Charles Mugleston has sent us a topical contribution to the blog.  He comments:

An-other… election looms – so wondered if this wry, ripe and amusing poem might be of interest to your readers to help lighten the Brrrrexit gloom, humph’n  ha ?

It is the back page of an Omar Khayya’m Club London Menu of 1959 held at the Arts Club on November 24th.

This certainly brought a smile to our faces.  Thank you Charles!

Celebrate Omar Khayyam’s birthday

May 18, 2019

Today 18th May 2019 is the 971st anniversary of the birth of Omar Khayyam.  The famous astronomer, mathematician, philosopher, and (perhaps) poet was born in the city of Nishapur in eastern Iran.  In modern Iran, this day is formally celebrated as Omar Khayyam Day and this year we have world-wide recognition of the event by Google with the use of a picture of the famous man as their ‘Google Doodle’ on the main search page – see https://g.co/doodle/236ns.  Our thanks to Charles Mugleston and other friends who alerted us to Google’s action.  It has caused quite a flurry of internet and media interest in Khayyam and his work.

We send greetings to all the people world-wide who value the contributions of Khayyam, still of relevance in the 21st century.  Take a minute to remember a polymath whose work, and that attributed to him, inspired so many others, and join us in celebrating his birthday in an appropriate way.

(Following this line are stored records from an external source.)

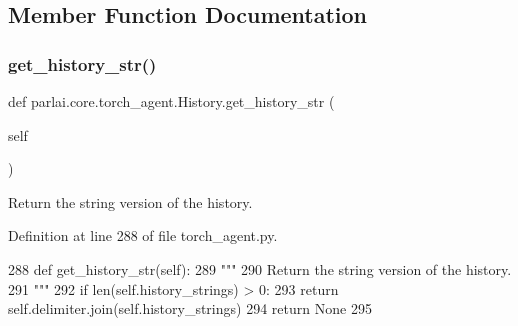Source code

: \subsection{Member Function Documentation}
\mbox{\label{classparlai_1_1core_1_1torch__agent_1_1History_a29576ee0dd27b8ee5e651297dada3131}} 
\subsubsection{\texorpdfstring{get\+\_\+history\+\_\+str()}{get\_history\_str()}}
{\footnotesize\ttfamily def parlai.\+core.\+torch\+\_\+agent.\+History.\+get\+\_\+history\+\_\+str (\begin{DoxyParamCaption}\item[{}]{self }\end{DoxyParamCaption})}

\begin{DoxyVerb}Return the string version of the history.
\end{DoxyVerb}
 

Definition at line 288 of file torch\+\_\+agent.\+py.


\begin{DoxyCode}
288     \textcolor{keyword}{def }get\_history\_str(self):
289         \textcolor{stringliteral}{"""}
290 \textcolor{stringliteral}{        Return the string version of the history.}
291 \textcolor{stringliteral}{        """}
292         \textcolor{keywordflow}{if} len(self.history\_strings) > 0:
293             \textcolor{keywordflow}{return} self.delimiter.join(self.history\_strings)
294         \textcolor{keywordflow}{return} \textcolor{keywordtype}{None}
295 
\end{DoxyCode}
\mbox{\label{classparlai_1_1core_1_1torch__agent_1_1History_a0d9c7a847af118f77e9986279acf7dea}}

More booklets on Rubaiyat Artists from Bob Forrest

May 16, 2019

In earlier posts, we have drawn attention of Bob Forrest’s excellent series of booklets which pull together his research on particular artists who have illustrated the Rubaiyat and the editions of their work.  For more information on the first six booklets in the series, see the links at the end of this post.*

Now Bob has produced another three booklets in this series.  These have only been distributed privately, but copies have been given to the main legal deposit libraries and some other libraries in the UK and can be consulted through them.  The new booklets available are as follows.

No.7  Augustus John (1878-1961) and the Romany Rubaiyat of John Sampson (1862-1931)

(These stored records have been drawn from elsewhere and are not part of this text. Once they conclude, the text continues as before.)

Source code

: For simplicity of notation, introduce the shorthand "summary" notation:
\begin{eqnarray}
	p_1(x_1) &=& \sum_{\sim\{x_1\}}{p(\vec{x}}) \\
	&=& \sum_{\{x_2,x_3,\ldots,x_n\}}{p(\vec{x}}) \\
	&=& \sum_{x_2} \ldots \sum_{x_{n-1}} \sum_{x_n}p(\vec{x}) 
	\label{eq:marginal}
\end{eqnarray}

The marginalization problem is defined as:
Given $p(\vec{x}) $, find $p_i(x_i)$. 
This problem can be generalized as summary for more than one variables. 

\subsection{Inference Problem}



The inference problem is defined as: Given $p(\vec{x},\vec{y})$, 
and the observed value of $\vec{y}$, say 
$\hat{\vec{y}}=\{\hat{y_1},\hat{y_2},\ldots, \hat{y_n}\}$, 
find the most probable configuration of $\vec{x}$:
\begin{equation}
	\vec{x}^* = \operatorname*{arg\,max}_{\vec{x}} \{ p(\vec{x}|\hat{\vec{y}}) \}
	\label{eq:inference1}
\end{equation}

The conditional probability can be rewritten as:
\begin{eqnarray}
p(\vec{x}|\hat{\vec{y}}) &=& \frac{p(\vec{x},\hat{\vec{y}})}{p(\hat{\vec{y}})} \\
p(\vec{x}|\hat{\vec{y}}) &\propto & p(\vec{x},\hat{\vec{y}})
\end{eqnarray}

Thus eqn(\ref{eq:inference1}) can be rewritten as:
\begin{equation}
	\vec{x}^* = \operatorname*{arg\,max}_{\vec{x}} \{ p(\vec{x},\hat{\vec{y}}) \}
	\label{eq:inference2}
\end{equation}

No.8  Fred Adlington (1886-1931)

No.9  Frank Chesworth (1867-1906) and the “Clarion” series of Omar Khayyam postcards.

The booklets are all very well produced, with many illustrations in colour as well as black and white.  They can be accessed via the following UK libraries.

·         the British Library,

·         the National Library of Scotland,

·         the National Library of Wales,

·         the Bodleian Libraries, Oxford,

·         the University Library, Cambridge,

·         the Library of Trinity College, Dublin,

·         the National Art Library, London,

·         the Library of the Royal Academy of Arts, London.

If you can’t get to see this material at one of these libraries, the content is still available on Bob Forrest’s website http://www.bobforrestweb.co.uk/The_Rubaiyat/N_and_Q/ .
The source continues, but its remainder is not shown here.